Snow warnings persist as Government commits aid after Storm Ciara
The effects of Storm Ciara continue to be felt as Sunday’s rain and wind gave way to hazardous levels of snow and ice across the UK.
Heavy snow fell in some regions after the storm disrupted flights, ferries and trains throughout Britain and the Republic of Ireland.
Met Office meteorologist Bonnie Diamond said: “Storm Ciara has cleared but it is still windy. There is the risk of snow and ice depending on where you are.
“There is very much hazardous weather still around.”
A yellow weather warning for snow was issued for parts of the Midlands and eastern England and snow began to fall across the north Midlands and the south Pennines on Monday afternoon.
A yellow warning for heavy snow and strong winds is in place for Northern Ireland and most of Scotland, while a yellow warning of snow and ice is in force for north-west England on Tuesday.
There is also a yellow snow and ice warning covering these regions on Wednesday, as snow showers and icy stretches could cause further disruption.
Forecasters said some areas could see blizzards with up to 20cm of snow.
There were also 70 flood warnings in place across England as of 3am on Tuesday.
Western Power Distribution – which covers the Midlands, the South West and South Wales – said more than 800 homes were still without power early on Tuesday morning, following outages caused by Ciara on Sunday.
UK Power Networks also said it had about 2,000 properties across the east of England without a supply, while Electricity North West also reported power cuts.
Meanwhile the Government has activated an emergency financial aid package for areas devastated by Storm Ciara.
Local Government Secretary Robert Jenrick said: “I have activated the emergency Bellwin scheme to support communities affected by Storm Ciara in West Yorkshire, Cumbria and Lancashire.”
Under the Bellwin scheme, local authorities dealing with the effects of the storm can apply to have some of their costs reimbursed by the Government.
This could be for items including rest centres, temporary accommodation and staff overtime.
Environment Secretary Theresa Villiers told MPs more than 500 properties are believed to have been flooded during Storm Ciara, with the number expected to rise further.
She told the Commons: “Particularly severe impacts have been felt in Yorkshire along the River Calder, in Lancashire along the River Ribble, in Great Manchester along the Irwell and in Appleby on the Eden.”
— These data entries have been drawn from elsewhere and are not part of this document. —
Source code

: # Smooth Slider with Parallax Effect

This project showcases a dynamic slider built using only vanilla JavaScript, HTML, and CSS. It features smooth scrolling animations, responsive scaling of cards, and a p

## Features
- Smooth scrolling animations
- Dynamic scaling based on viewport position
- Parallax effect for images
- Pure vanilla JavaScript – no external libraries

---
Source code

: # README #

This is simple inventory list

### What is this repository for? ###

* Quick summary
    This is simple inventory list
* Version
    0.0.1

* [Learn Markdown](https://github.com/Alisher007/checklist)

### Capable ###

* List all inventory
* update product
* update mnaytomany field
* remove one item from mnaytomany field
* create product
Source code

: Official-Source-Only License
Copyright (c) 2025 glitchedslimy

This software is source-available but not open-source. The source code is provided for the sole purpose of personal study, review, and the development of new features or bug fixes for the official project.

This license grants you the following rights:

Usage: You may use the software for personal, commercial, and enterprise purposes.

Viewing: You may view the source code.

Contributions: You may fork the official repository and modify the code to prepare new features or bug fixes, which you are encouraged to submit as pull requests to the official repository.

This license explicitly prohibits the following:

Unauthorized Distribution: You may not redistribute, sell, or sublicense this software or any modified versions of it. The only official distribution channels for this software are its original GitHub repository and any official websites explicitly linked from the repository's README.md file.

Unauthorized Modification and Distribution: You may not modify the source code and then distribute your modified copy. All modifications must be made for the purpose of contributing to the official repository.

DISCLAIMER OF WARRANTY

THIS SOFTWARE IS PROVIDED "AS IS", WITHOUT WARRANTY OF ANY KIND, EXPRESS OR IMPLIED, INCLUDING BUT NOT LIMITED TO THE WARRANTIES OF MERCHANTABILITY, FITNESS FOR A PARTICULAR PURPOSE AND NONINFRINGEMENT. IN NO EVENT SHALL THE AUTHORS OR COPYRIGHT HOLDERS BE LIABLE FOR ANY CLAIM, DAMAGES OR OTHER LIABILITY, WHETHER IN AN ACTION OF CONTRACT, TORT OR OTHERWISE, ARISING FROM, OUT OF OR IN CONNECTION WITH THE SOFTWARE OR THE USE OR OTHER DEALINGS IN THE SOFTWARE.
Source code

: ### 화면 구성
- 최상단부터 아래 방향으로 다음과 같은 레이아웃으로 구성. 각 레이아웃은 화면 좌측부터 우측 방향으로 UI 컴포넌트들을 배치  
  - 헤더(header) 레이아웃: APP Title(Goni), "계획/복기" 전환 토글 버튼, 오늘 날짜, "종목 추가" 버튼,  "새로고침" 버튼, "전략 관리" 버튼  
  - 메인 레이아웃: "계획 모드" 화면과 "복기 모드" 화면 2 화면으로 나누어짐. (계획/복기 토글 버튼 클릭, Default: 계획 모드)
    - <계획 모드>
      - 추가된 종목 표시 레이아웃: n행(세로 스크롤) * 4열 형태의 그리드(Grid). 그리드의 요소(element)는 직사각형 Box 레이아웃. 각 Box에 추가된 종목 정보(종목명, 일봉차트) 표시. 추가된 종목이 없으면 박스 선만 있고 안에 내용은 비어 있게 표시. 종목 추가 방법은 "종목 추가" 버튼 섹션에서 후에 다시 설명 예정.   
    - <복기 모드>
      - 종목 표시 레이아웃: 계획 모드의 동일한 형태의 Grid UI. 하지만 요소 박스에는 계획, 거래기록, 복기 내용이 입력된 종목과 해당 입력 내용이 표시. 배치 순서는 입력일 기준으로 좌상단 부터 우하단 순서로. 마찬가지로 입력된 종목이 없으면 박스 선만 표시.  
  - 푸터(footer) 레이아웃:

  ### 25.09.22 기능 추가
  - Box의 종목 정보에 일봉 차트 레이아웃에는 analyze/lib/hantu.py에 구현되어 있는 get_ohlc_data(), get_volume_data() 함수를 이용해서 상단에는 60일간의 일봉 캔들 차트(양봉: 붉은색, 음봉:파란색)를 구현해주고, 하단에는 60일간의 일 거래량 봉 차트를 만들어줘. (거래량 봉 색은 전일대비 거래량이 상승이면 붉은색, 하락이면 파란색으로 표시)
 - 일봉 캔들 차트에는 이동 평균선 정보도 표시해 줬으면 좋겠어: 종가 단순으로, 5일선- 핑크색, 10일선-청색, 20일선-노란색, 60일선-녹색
“The latest number of properties confirmed to have been flooded are 40 in Cumbria, 100 in Lancashire, 150 in Greater Manchester and 260 in Yorkshire.
“We urge people in at-risk areas to remain vigilant, not to take unnecessary risks and to sign-up to receive Environment Agency flood alerts.”
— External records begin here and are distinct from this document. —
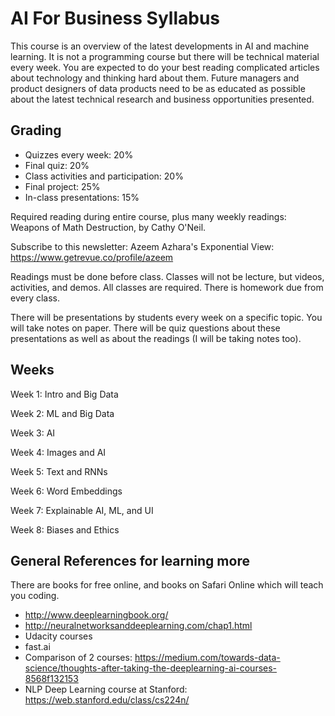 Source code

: # AI For Business Syllabus


This course is an overview of the latest developments in AI and machine learning. It is not a programming course but there will be technical material every week.  You are expected to do your best reading complicated articles about technology and thinking hard about them.  Future managers and product designers of data products need to be as educated as possible about the latest technical research and business opportunities presented.


## Grading

* Quizzes every week: 20%
* Final quiz: 20%
* Class activities and participation: 20%
* Final project: 25%
* In-class presentations: 15%

Required reading during entire course, plus many weekly readings:  Weapons of Math Destruction, by Cathy O'Neil.

Subscribe to this newsletter: Azeem Azhara's Exponential View:
https://www.getrevue.co/profile/azeem

Readings must be done before class.  Classes will not be lecture, but videos, activities, and demos.  All classes are required.  There is homework due from every class.

There will be presentations by students every week on a specific topic. You will take notes on paper.  There will be quiz questions about these presentations as well as about the readings (I will be taking notes too).


## Weeks


Week 1: Intro and Big Data

Week 2:  ML and Big Data

Week 3: AI

Week 4:  Images and AI

Week 5: Text and RNNs

Week 6: Word Embeddings 

Week 7:  Explainable AI, ML, and UI

Week 8:  Biases and Ethics


##  General References for learning more

There are books for free online, and books on Safari Online which will teach you coding.

* http://www.deeplearningbook.org/
* http://neuralnetworksanddeeplearning.com/chap1.html
* Udacity courses
* fast.ai
* Comparison of 2 courses:
https://medium.com/towards-data-science/thoughts-after-taking-the-deeplearning-ai-courses-8568f132153
* NLP Deep Learning course at Stanford:
https://web.stanford.edu/class/cs224n/





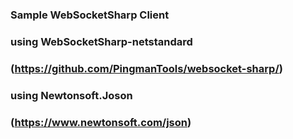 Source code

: ### Sample WebSocketSharp Client
### using WebSocketSharp-netstandard
### (https://github.com/PingmanTools/websocket-sharp/)
### using Newtonsoft.Joson
### (https://www.newtonsoft.com/json)
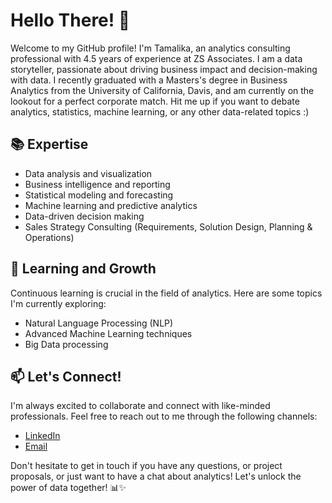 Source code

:# Hello There! 👋
Welcome to my GitHub profile! I'm Tamalika, an analytics consulting professional with 4.5 years of experience at ZS Associates. I am a data storyteller, passionate about driving business impact and decision-making with data. I recently graduated with a Masters's degree in Business Analytics from the University of California, Davis, and am currently on the lookout for a perfect corporate match. 
Hit me up if you want to debate analytics, statistics, machine learning, or any other data-related topics :)

## 📚 Expertise
- Data analysis and visualization
- Business intelligence and reporting
- Statistical modeling and forecasting
- Machine learning and predictive analytics
- Data-driven decision making
- Sales Strategy Consulting (Requirements, Solution Design, Planning & Operations)

## 🌱 Learning and Growth
Continuous learning is crucial in the field of analytics. Here are some topics I'm currently exploring:
- Natural Language Processing (NLP)
- Advanced Machine Learning techniques
- Big Data processing

## 📫 Let's Connect!
I'm always excited to collaborate and connect with like-minded professionals. Feel free to reach out to me through the following channels:

- [LinkedIn](https://www.linkedin.com/in/tamalika14/) 
- [Email](mailto:tamalika.basu.14@gmail.com)

Don't hesitate to get in touch if you have any questions, or project proposals, or just want to have a chat about analytics!
Let's unlock the power of data together! 📊✨
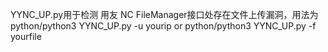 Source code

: YYNC_UP.py用于检测 用友 NC FileManager接口处存在文件上传漏洞，用法为 python/python3 YYNC_UP.py -u yourip or python/python3 YYNC_UP.py -f yourfile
However multiple MPs took issue with the Government’s response, branding it “completely unacceptable” that many constituents flooded during Storm Ciara were also victims of the 2015 Boxing Day floods.
“Many of my constituents who were flooded over the weekend are exactly the same people who were flooded on Boxing Day in 2015 which really is completely unacceptable,” Tory MP for Shipley Philip Davies said.
Trains were impacted while airlines operating to and from UK airports were also affected by the weather conditions, with more than 100 flights cancelled on Monday.